The SPAD A.2 (also called SA.2, A-2 or A2) was a French tractor biplane of 1915 that saw some service with France and Russia in the early stages of World War I in the fighter-reconnaissance role.
The SPAD A.2 was an improved version of the A.1 which first flew on 21 May 1915 and later went into production. A total of 99 were produced (42 for France and 57 for Russia). Its flight characteristics were still disappointing and the aircraft was not well-loved by its crews. In spite of this lack of success, the design brought valuable experience to Béchereau and his team and some features, notably the one-bay wing with intermediate struts, were to be used later by Béchereau for the SPAD S.5, which would lead to the extremely successful S.VII and S.XIII fighters.
Russian models were modified to use skis instead of the undercarriage for winter operations.
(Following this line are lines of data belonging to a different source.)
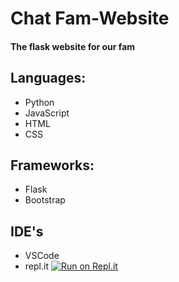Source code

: # Chat Fam-Website
#### The flask website for our fam
## Languages:
* Python
* JavaScript
* HTML
* CSS

## Frameworks:
* Flask
* Bootstrap

## IDE's
* VSCode
* repl.it 
[![Run on Repl.it](https://repl.it/badge/github/Masterprogrammers123/Fam-Website)](https://repl.it/github/Masterprogrammers123/Fam-Website)
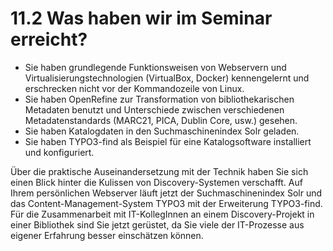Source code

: # 11.2 Was haben wir im Seminar erreicht?

* Sie haben grundlegende Funktionsweisen von Webservern und Virtualisierungstechnologien (VirtualBox, Docker) kennengelernt und erschrecken nicht vor der Kommandozeile von Linux.
* Sie haben OpenRefine zur Transformation von bibliothekarischen Metadaten benutzt und Unterschiede zwischen verschiedenen Metadatenstandards (MARC21, PICA, Dublin Core, usw.) gesehen.
* Sie haben Katalogdaten in den Suchmaschinenindex Solr geladen.
* Sie haben TYPO3-find als Beispiel für eine Katalogsoftware installiert und konfiguriert.

Über die praktische Auseinandersetzung mit der Technik haben Sie sich einen Blick hinter die Kulissen von Discovery-Systemen verschafft. Auf Ihrem persönlichen Webserver läuft jetzt der Suchmaschinenindex Solr und das Content-Management-System TYPO3 mit der Erweiterung TYPO3-find. Für die Zusammenarbeit mit IT-KollegInnen an einem Discovery-Projekt in einer Bibliothek sind Sie jetzt gerüstet, da Sie viele der IT-Prozesse aus eigener Erfahrung besser einschätzen können.
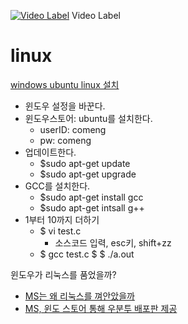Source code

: [![Video Label](http://img.youtube.com/vi/uLR1RNqJ1Mw/0.jpg)](https://youtu.be/uLR1RNqJ1Mw?t=0s) Video Label

# linux
[windows ubuntu linux 설치](https://archwin.net/400)
* 윈도우 설정을 바꾼다.
* 윈도우스토어: ubuntu를 설치한다.
  * userID: comeng
  * pw: comeng
* 업데이트한다.
  * $sudo apt-get update
  * $sudo apt-get upgrade
* GCC를 설치한다.
  * $sudo apt-get install gcc
  * $sudo apt-get intsall g++
* 1부터 10까지 더하기
  * $ vi test.c 
    * 소스코드 입력, esc키, shift+zz
  * $ gcc test.c
  $ $ ./a.out

윈도우가 리눅스를 품었을까?
* [MS는 왜 리눅스를 껴안았을까](http://it.chosun.com/site/data/html_dir/2016/04/22/2016042285007.html)
* [MS, 윈도 스토어 통해 우분투 배포판 제공](http://www.zdnet.co.kr/view/?no=20170711102624&from=Mobile)

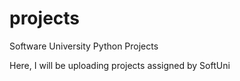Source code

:# projects
Software University Python Projects

Here, I will be uploading projects assigned by SoftUni
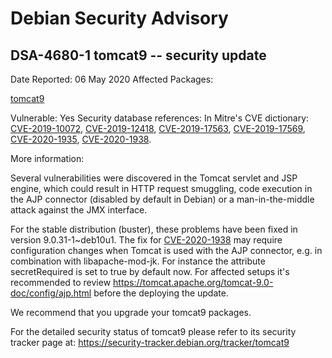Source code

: 
Debian Security Advisory
========================


DSA-4680-1 tomcat9 -- security update
-------------------------------------



Date Reported:
06 May 2020
Affected Packages:

[tomcat9](https://packages.debian.org/src:tomcat9)

Vulnerable:
Yes
Security database references:
In Mitre's CVE dictionary: [CVE-2019-10072](https://security-tracker.debian.org/tracker/CVE-2019-10072), [CVE-2019-12418](https://security-tracker.debian.org/tracker/CVE-2019-12418), [CVE-2019-17563](https://security-tracker.debian.org/tracker/CVE-2019-17563), [CVE-2019-17569](https://security-tracker.debian.org/tracker/CVE-2019-17569), [CVE-2020-1935](https://security-tracker.debian.org/tracker/CVE-2020-1935), [CVE-2020-1938](https://security-tracker.debian.org/tracker/CVE-2020-1938).  

More information:

Several vulnerabilities were discovered in the Tomcat servlet and JSP
engine, which could result in HTTP request smuggling, code execution
in the AJP connector (disabled by default in Debian) or a man-in-the-middle
attack against the JMX interface.


For the stable distribution (buster), these problems have been fixed in
version 9.0.31-1~deb10u1. The fix for [CVE-2020-1938](https://security-tracker.debian.org/tracker/CVE-2020-1938) may require
configuration changes when Tomcat is used with the AJP connector, e.g.
in combination with libapache-mod-jk. For instance the attribute
secretRequired is set to true by default now. For affected setups it's
recommended to review <https://tomcat.apache.org/tomcat-9.0-doc/config/ajp.html>
before the deploying the update.


We recommend that you upgrade your tomcat9 packages.


For the detailed security status of tomcat9 please refer to
its security tracker page at:
<https://security-tracker.debian.org/tracker/tomcat9>





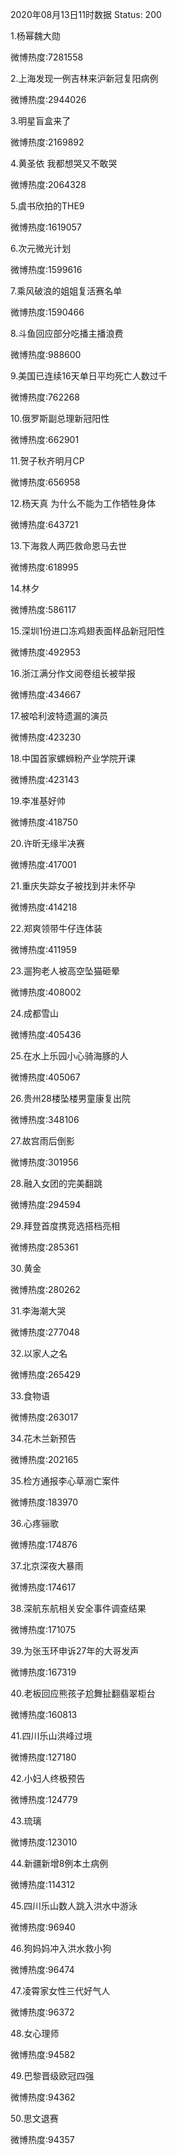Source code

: 2020年08月13日11时数据
Status: 200

1.杨幂魏大勋

微博热度:7281558

2.上海发现一例吉林来沪新冠复阳病例

微博热度:2944026

3.明星盲盒来了

微博热度:2169892

4.黄圣依 我都想哭又不敢哭

微博热度:2064328

5.虞书欣拍的THE9

微博热度:1619057

6.次元微光计划

微博热度:1599616

7.乘风破浪的姐姐复活赛名单

微博热度:1590466

8.斗鱼回应部分吃播主播浪费

微博热度:988600

9.美国已连续16天单日平均死亡人数过千

微博热度:762268

10.俄罗斯副总理新冠阳性

微博热度:662901

11.贺子秋齐明月CP

微博热度:656958

12.杨天真 为什么不能为工作牺牲身体

微博热度:643721

13.下海救人两匹救命恩马去世

微博热度:618995

14.林夕

微博热度:586117

15.深圳1份进口冻鸡翅表面样品新冠阳性

微博热度:492953

16.浙江满分作文阅卷组长被举报

微博热度:434667

17.被哈利波特遗漏的演员

微博热度:423230

18.中国首家螺蛳粉产业学院开课

微博热度:423143

19.李准基好帅

微博热度:418750

20.许昕无缘半决赛

微博热度:417001

21.重庆失踪女子被找到并未怀孕

微博热度:414218

22.郑爽领带牛仔连体装

微博热度:411959

23.遛狗老人被高空坠猫砸晕

微博热度:408002

24.成都雪山

微博热度:405436

25.在水上乐园小心骑海豚的人

微博热度:405067

26.贵州28楼坠楼男童康复出院

微博热度:348106

27.故宫雨后倒影

微博热度:301956

28.融入女团的完美翻跳

微博热度:294594

29.拜登首度携竞选搭档亮相

微博热度:285361

30.黄金

微博热度:280262

31.李海潮大哭

微博热度:277048

32.以家人之名

微博热度:265429

33.食物语

微博热度:263017

34.花木兰新预告

微博热度:202165

35.检方通报李心草溺亡案件

微博热度:183970

36.心疼骊歌

微博热度:174876

37.北京深夜大暴雨

微博热度:174617

38.深航东航相关安全事件调查结果

微博热度:171075

39.为张玉环申诉27年的大哥发声

微博热度:167319

40.老板回应熊孩子尬舞扯翻翡翠柜台

微博热度:160813

41.四川乐山洪峰过境

微博热度:127180

42.小妇人终极预告

微博热度:124779

43.琉璃

微博热度:123010

44.新疆新增8例本土病例

微博热度:114312

45.四川乐山数人跳入洪水中游泳

微博热度:96940

46.狗妈妈冲入洪水救小狗

微博热度:96474

47.凌霄家女性三代好气人

微博热度:96372

48.女心理师

微博热度:94582

49.巴黎晋级欧冠四强

微博热度:94362

50.思文退赛

微博热度:94357

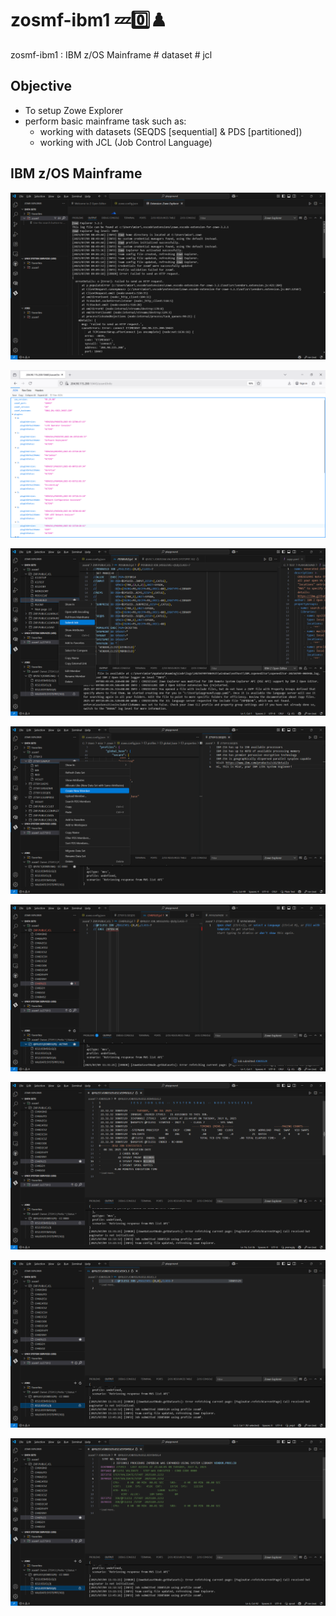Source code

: # zosmf-ibm1 💤0️⃣♟️
zosmf-ibm1 : IBM z/OS Mainframe # dataset # jcl

## Objective
- To setup Zowe Explorer
- perform basic mainframe task such as:
    - working with datasets (SEQDS [sequential] & PDS [partitioned])
    - working with JCL (Job Control Language)


## IBM z/OS Mainframe

![zosmf-ibm1001.png](./media/zosmf-ibm1001.png)

![zosmf-ibm1002.png](./media/zosmf-ibm1002.png)

![zosmf-ibm1003.png](./media/zosmf-ibm1003.png)

![zosmf-ibm1004.png](./media/zosmf-ibm1004.png)

![zosmf-ibm1005.png](./media/zosmf-ibm1005.png)

![zosmf-ibm1006.png](./media/zosmf-ibm1006.png)

![zosmf-ibm1007.png](./media/zosmf-ibm1007.png)

![zosmf-ibm1008.png](./media/zosmf-ibm1008.png)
The A.2 had a short and inauspicious career in the French Aviation Militaire. Its crews did not appreciate it and it was quickly replaced in service by better types as the introduction of synchronizing gear rendered the entire concept of the A.2 obsolete. Few details are available concerning its career.
The Imperial Russian Air Service was the other user of the SPAD A.2 and kept it in service for a much longer time, due to a shortage in available aircraft on the Russian-German front. Although Russian crews also thought very little of the SPAD, at least one crew was successful with it. On November 25, 1916, Russian pilot Karpov and his observer Bratolyubov shot down a German aircraft near the village of Vulka.
This plane was used in Russia during the Civil War.